Top of Data extracts

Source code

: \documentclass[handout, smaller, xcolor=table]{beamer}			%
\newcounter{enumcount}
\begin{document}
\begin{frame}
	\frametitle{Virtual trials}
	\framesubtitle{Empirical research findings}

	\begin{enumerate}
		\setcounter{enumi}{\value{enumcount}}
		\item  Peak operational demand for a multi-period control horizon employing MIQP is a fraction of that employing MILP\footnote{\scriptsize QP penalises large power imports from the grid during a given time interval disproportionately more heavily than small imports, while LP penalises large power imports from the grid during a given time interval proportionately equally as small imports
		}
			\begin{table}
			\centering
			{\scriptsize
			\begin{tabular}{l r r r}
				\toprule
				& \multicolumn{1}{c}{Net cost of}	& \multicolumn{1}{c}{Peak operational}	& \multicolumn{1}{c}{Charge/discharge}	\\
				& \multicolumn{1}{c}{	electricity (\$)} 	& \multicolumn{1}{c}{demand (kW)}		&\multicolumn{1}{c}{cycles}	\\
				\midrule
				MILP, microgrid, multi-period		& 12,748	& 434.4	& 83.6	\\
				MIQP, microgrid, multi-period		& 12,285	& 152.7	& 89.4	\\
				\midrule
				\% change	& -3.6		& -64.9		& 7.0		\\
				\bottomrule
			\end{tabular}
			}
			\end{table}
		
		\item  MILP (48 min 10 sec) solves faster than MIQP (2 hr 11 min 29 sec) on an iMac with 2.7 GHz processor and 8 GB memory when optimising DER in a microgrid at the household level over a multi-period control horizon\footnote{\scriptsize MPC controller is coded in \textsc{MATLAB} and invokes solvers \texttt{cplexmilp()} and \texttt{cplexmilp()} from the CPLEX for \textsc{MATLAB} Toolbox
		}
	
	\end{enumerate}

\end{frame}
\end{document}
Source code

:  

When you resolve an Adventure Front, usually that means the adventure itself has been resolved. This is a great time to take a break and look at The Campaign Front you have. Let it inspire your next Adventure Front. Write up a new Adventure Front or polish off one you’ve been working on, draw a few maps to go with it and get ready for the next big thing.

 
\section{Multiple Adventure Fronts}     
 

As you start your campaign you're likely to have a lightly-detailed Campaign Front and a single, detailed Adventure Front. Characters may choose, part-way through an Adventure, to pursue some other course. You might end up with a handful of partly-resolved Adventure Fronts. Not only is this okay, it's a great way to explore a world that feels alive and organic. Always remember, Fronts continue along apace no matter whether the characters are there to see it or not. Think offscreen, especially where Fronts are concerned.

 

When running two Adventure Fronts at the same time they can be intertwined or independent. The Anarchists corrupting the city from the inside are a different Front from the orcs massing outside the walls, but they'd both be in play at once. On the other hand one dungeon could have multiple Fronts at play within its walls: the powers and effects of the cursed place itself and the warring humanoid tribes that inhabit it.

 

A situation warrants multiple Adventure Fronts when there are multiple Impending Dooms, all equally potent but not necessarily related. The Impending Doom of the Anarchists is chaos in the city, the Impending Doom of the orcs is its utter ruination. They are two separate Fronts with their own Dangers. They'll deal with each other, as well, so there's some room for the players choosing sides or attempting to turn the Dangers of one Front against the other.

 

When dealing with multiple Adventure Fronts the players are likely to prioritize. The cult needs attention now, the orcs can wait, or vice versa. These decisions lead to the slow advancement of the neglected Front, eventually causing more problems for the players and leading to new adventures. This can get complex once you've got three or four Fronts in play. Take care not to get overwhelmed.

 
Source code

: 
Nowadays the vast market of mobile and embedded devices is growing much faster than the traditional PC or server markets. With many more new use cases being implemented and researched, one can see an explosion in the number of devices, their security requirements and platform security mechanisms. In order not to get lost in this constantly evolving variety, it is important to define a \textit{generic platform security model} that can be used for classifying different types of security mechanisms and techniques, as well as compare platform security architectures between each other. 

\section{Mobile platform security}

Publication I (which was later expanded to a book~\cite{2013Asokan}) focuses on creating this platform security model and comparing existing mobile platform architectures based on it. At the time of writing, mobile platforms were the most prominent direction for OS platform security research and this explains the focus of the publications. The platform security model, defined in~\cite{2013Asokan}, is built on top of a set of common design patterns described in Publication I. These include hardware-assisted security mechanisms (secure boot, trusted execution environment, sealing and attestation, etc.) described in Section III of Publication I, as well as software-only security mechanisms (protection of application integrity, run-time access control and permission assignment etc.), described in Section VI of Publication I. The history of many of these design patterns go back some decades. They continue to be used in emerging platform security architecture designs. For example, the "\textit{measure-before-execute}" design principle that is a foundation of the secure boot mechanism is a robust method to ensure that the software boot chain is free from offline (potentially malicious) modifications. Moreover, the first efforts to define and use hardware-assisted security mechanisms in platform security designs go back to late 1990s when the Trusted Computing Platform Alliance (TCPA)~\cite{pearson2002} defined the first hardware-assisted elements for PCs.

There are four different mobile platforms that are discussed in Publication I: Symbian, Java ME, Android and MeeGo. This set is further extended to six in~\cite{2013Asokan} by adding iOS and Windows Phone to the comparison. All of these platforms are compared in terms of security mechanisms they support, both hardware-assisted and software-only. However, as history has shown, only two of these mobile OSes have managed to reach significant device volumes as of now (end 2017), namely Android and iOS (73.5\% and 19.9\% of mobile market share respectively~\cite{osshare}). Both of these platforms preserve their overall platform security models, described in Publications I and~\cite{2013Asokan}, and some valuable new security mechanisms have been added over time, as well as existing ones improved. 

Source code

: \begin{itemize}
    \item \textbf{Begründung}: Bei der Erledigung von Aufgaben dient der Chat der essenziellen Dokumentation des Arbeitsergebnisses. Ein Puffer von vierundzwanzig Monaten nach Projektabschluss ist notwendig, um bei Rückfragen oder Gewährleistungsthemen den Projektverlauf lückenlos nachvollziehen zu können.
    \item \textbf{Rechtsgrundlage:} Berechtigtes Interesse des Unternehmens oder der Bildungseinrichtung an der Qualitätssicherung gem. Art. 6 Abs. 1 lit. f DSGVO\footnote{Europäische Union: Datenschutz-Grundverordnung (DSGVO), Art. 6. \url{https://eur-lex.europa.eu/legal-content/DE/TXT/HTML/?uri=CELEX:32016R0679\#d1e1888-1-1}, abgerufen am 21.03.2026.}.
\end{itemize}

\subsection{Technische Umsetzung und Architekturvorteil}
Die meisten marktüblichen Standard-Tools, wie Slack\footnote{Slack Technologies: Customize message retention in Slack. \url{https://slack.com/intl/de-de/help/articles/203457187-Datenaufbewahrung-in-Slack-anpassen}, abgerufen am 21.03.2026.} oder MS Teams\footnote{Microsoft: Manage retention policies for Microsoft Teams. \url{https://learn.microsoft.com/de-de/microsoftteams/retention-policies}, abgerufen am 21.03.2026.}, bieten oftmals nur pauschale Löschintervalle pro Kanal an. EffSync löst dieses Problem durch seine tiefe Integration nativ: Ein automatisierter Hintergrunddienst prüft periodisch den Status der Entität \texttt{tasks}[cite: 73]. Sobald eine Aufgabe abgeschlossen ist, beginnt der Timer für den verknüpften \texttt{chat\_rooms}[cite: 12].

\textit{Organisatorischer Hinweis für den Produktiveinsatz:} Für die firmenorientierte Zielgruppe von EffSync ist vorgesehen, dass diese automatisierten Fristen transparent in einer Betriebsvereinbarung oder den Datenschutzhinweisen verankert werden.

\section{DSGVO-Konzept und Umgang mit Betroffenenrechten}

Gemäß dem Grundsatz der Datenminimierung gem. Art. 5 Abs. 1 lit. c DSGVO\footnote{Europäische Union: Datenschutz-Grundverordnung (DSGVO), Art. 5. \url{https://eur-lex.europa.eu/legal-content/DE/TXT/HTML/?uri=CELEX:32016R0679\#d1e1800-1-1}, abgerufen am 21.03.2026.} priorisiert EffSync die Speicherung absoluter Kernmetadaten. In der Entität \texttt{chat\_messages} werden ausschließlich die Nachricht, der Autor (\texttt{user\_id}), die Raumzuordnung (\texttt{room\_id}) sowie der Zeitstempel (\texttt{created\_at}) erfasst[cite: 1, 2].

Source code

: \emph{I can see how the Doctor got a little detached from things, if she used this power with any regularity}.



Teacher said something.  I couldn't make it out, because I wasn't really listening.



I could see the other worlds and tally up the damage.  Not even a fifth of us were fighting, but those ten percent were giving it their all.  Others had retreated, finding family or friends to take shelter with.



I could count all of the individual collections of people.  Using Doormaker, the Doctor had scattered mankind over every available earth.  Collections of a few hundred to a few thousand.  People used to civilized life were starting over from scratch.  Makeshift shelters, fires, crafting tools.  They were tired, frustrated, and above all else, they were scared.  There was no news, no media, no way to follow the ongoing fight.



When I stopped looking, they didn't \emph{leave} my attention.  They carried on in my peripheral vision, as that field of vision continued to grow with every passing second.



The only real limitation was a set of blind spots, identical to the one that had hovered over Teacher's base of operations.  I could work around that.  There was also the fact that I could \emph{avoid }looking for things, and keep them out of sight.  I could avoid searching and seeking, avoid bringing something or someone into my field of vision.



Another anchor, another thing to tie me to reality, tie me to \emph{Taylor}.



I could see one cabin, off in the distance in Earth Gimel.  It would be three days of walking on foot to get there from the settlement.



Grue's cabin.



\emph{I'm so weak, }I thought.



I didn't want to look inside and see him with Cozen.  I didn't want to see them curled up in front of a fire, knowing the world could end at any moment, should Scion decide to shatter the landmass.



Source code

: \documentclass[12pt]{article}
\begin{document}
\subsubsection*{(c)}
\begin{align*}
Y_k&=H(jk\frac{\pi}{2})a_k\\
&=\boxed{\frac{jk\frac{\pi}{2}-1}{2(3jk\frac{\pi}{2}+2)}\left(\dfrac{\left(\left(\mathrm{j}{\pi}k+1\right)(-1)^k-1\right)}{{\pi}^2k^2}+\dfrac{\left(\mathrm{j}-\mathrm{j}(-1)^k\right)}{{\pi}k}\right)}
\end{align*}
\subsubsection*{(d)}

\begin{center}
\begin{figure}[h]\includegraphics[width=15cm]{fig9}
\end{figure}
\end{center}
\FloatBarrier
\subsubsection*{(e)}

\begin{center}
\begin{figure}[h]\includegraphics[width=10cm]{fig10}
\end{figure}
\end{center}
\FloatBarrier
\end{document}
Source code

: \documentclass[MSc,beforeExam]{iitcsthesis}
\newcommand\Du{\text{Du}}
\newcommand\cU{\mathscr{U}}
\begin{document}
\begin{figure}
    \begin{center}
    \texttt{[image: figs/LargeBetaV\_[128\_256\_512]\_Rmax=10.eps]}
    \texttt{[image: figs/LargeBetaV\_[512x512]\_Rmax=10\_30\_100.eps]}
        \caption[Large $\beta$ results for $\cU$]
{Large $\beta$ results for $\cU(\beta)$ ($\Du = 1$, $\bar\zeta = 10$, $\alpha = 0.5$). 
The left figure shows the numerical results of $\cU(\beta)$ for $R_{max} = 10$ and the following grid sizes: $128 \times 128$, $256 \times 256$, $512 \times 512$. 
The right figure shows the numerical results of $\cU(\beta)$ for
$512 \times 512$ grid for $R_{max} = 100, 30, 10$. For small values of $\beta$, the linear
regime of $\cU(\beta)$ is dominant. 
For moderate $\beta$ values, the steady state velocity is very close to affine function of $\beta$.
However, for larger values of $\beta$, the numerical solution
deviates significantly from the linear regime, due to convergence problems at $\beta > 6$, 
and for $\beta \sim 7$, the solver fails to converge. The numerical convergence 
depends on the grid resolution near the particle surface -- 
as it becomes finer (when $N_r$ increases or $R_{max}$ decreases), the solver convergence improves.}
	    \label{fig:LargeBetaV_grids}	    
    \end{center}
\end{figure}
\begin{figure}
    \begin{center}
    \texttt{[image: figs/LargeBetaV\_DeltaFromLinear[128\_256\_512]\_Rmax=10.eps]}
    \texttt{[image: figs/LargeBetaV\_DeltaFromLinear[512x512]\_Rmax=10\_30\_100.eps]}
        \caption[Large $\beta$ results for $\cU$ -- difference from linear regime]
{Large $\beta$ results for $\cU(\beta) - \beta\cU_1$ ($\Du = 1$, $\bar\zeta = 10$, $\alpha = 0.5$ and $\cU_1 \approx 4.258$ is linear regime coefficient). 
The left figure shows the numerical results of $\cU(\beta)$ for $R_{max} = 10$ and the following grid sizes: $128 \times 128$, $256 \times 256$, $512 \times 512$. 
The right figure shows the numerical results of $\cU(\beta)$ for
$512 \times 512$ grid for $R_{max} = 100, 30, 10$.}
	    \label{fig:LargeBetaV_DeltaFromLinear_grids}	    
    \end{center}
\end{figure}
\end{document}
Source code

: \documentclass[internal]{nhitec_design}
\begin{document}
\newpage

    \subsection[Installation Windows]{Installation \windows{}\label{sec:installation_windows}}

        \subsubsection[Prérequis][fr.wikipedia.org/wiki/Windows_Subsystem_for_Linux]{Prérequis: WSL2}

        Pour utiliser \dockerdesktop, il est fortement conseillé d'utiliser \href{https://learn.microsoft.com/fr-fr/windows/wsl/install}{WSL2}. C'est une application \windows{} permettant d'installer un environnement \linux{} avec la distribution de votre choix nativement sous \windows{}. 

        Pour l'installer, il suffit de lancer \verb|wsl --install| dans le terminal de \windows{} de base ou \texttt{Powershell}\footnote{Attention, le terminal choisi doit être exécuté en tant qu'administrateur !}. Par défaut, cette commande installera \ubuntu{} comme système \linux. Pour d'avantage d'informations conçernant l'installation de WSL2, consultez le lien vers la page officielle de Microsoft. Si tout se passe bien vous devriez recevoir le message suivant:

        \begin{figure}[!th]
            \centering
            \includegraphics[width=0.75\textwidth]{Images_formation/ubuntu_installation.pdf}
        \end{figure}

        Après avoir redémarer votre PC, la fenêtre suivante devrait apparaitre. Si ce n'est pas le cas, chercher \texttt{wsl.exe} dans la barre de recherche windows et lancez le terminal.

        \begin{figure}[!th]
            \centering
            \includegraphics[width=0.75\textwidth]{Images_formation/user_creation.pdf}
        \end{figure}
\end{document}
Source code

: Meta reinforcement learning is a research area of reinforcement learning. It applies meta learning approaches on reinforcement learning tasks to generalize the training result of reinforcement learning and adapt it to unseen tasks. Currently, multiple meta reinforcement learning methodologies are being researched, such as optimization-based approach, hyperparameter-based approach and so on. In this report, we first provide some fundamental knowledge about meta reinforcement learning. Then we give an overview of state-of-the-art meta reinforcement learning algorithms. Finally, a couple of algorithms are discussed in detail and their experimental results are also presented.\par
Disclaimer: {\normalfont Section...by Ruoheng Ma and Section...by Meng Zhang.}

Bottom of Data extracts

Return every line above in which the string "installer" occurs.

→ **Task output**
        Pour utiliser \dockerdesktop, il est fortement conseillé d'utiliser \href{https://learn.microsoft.com/fr-fr/windows/wsl/install}{WSL2}. C'est une application \windows{} permettant d'installer un environnement \linux{} avec la distribution de votre choix nativement sous \windows{}. 
        Pour l'installer, il suffit de lancer \verb|wsl --install| dans le terminal de \windows{} de base ou \texttt{Powershell}\footnote{Attention, le terminal choisi doit être exécuté en tant qu'administrateur !}. Par défaut, cette commande installera \ubuntu{} comme système \linux. Pour d'avantage d'informations conçernant l'installation de WSL2, consultez le lien vers la page officielle de Microsoft. Si tout se passe bien vous devriez recevoir le message suivant:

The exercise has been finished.